The Heir Chronicles
- First book of the series, the Warrior Heir
- The Warrior Heir The Wizard Heir The Dragon Heir The Enchanter Heir The Sorcerer Heir
- Author: Cinda Williams Chima
- Country: United States
- Language: English
- Genre: Fantasy
- Publisher: Disney Hyperion
- Published: 2006–2008, 2013-2014
- Media type: Print

= The Heir Chronicles =

Book series written by Cinda Williams Chima

The Heir Chronicles is a young adult fantasy series that was written by Cinda Williams Chima and published through Disney Hyperion. The first book, The Warrior Heir, was published on April 2, 2006, and was named one of YALSA's "Popular Paperbacks for Young Adults" for 2008.

==Synopsis==
The series begins with Jack, a teenager growing up in the small Ohio town of Trinity. His life seems largely uneventful until the day he neglects to take his daily medication. Jack is surprised to find that there are several benefits to not taking his medication (to be later known as Weirsbane), such as super strength and confidence. He decides to take advantage of this and try out for the soccer team, but almost kills a peer in the process. It's at that point that Jack finds that he's part of a secret magic society and that he's considered to be part of the race of Weirlinds, the warrior clan of the magical world. He then gets drawn into an intricate and complex society ruled over by two houses, the Red Rose and the White Rose, that are constantly at odds with one another. Because of his Warrior status, Jack is wanted by both sides and encounters all sorts of problems involving capture by one of the Roses for entry in the Game, a contest with two warriors representing each Rose fighting to the death. Jack's assistant principal (who happens to be a wizard), Leander Hastings, trains Jack and wants him to join another group that he would enter. Jack's aunt Linda (an enchanter) doesn't want him to be in the Games at all and tries to protect him. Jack, while all of this is going on, is distracted by Ellen, a girl he is attracted to.

==Bibliography==
- The Warrior Heir (April 2006)
- The Wizard Heir (May 2007)
- The Dragon Heir (August 2008)
- The Enchanter Heir (October 2013)
- The Sorcerer Heir (October 2014)

==Characters==
Jack Swift: Born a Wizard, received a Warrior stone transplant. Lives in Trinity, he was previously unaware that he was a Wizard/Warrior until one day he stopped taking his medicine. He fought in the Tournament at Raven's Ghyll against Ellen but they decided to rebel after falling in love. His sword is Shadowslayer, one of the 7 legendary swords presumed to have been myths from a different time.

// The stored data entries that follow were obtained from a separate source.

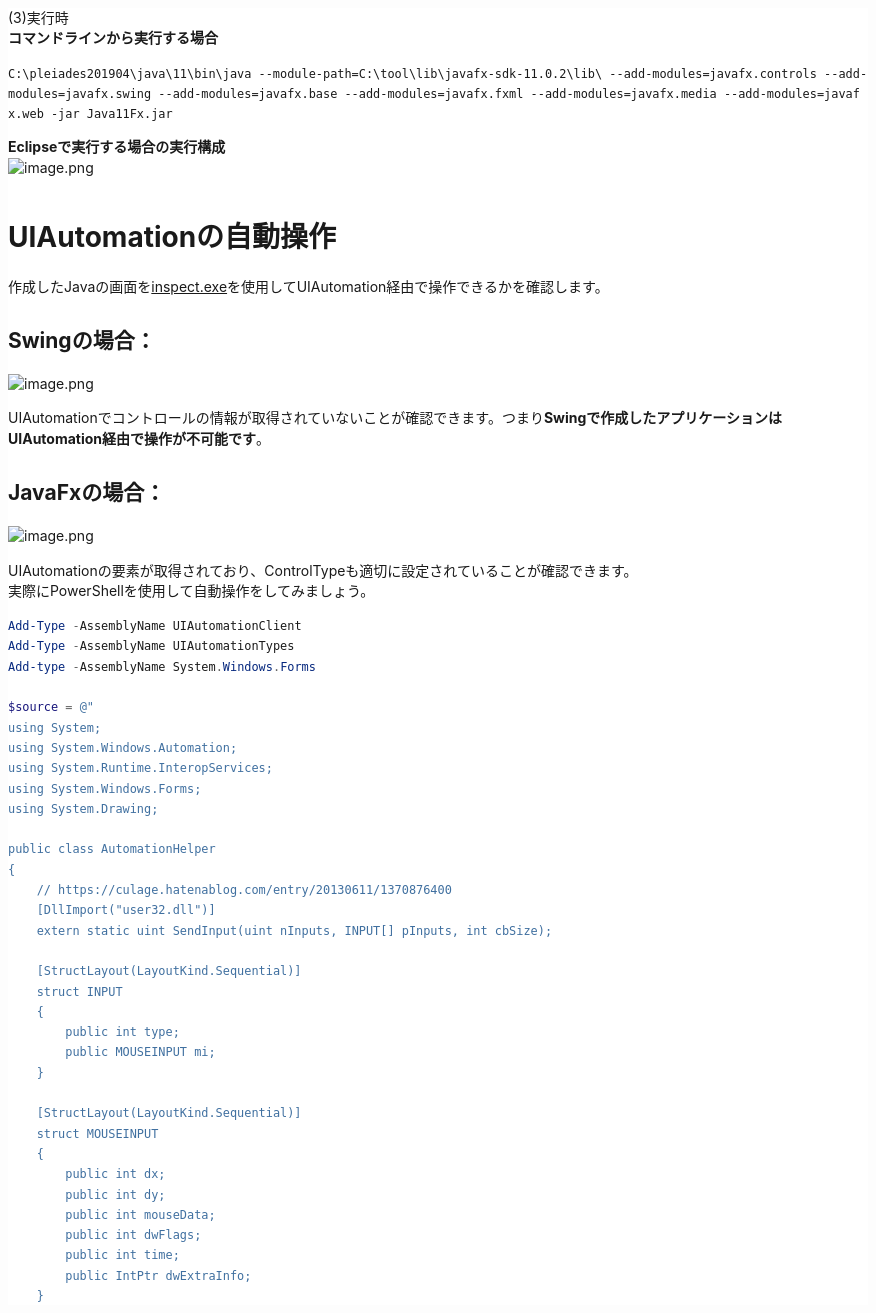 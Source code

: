 (3)実行時  
**コマンドラインから実行する場合**  
  
```
C:\pleiades201904\java\11\bin\java --module-path=C:\tool\lib\javafx-sdk-11.0.2\lib\ --add-modules=javafx.controls --add-modules=javafx.swing --add-modules=javafx.base --add-modules=javafx.fxml --add-modules=javafx.media --add-modules=javafx.web -jar Java11Fx.jar
```  
  
**Eclipseで実行する場合の実行構成**  
![image.png](/image/d79a0635-5648-a76a-9420-4f1129dbc3c6.png)  
  
# UIAutomationの自動操作  
作成したJavaの画面を[inspect.exe](https://docs.microsoft.com/en-us/windows/win32/winauto/inspect-objects)を使用してUIAutomation経由で操作できるかを確認します。  
  
## Swingの場合：  
![image.png](/image/7ce53454-8fdc-0cd0-927f-2d348b425219.png)  
  
UIAutomationでコントロールの情報が取得されていないことが確認できます。つまり**Swingで作成したアプリケーションはUIAutomation経由で操作が不可能です**。  
  
## JavaFxの場合：  
![image.png](/image/afa0ded0-2ed9-15a8-ac6c-2b0c9e631c34.png)  
  
UIAutomationの要素が取得されており、ControlTypeも適切に設定されていることが確認できます。  
実際にPowerShellを使用して自動操作をしてみましょう。  
  
```powershell
Add-Type -AssemblyName UIAutomationClient
Add-Type -AssemblyName UIAutomationTypes
Add-type -AssemblyName System.Windows.Forms

$source = @"
using System;
using System.Windows.Automation;
using System.Runtime.InteropServices;
using System.Windows.Forms;
using System.Drawing;

public class AutomationHelper
{
    // https://culage.hatenablog.com/entry/20130611/1370876400
    [DllImport("user32.dll")]
    extern static uint SendInput(uint nInputs, INPUT[] pInputs, int cbSize);

    [StructLayout(LayoutKind.Sequential)]
    struct INPUT
    {
        public int type;
        public MOUSEINPUT mi;
    }

    [StructLayout(LayoutKind.Sequential)]
    struct MOUSEINPUT
    {
        public int dx;
        public int dy;
        public int mouseData;
        public int dwFlags;
        public int time;
        public IntPtr dwExtraInfo;
    }
```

Ellen Stephenson: A rare Warrior(Weirlind), she fought in Tournament in the Raven's Ghyll; Jack Swift's equal partner on the battlefield and off.

Linda Downey: Enchanter, guardian and aunt of Jack Swift. Collects Seph from his nightmare boarding school and brings him to Trinity

Harmon Fitch: The close friend of Jack who witnesses the night when Jack found Shadowslayer

Joseph “Seph” McCauley: A very powerful Wizard who doesn't know how to control his powers due to being an orphan. He is in seek of a Wizard to train him, however his lawyers, trying to keep out of the trouble, send him to a boarding school where the nightmares are worse than anything he had ever experienced before.

Jason Haley: An orphaned Wizard whose specialty is illusion.

Madison Moss: an Anaweir with an incredible ability and a soft spot for a certain Wizard. Originally from the South where she was incorrectly called a witch for having strange things happening around her.

Leander Hastings: A powerful wizard on the council of Wizards who is fighting for Wizards to have less power over the other magical communities.

Will Childers: Jack's friend who helps him while along on his journey.

==Film Adaptation==
Walt Disney Studios Motion Pictures purchased the film rights.

==Reception==
Critical reception for The Heir Chronicles has been mostly positive, and books in the series have received praise from the Bulletin of the Center for Children's Books and School Librarian. Reception for The Enchanter Heir has been mixed, as The Horn Book Guide wrote "Tangled conflict lines, secret identities, besieged protagonists, and nonstop action make this a thrilling and thought-provoking Heir Chronicles volume, despite dropped plot threads and a truncated resolution." The Bulletin of the Center for Children's Books was also mixed on The Enchanter Heir, criticizing the book's romance between Jonah and Emma and stated that while this "may not bother readers previously blinded by sparkly vampires, but as those readers are less likely to commit to series as complex as this one, expect some mild disappointment along with howling clamors for the next book." The Plain Dealer was more positive in their review for The Enchanter Heir and rated it a "B".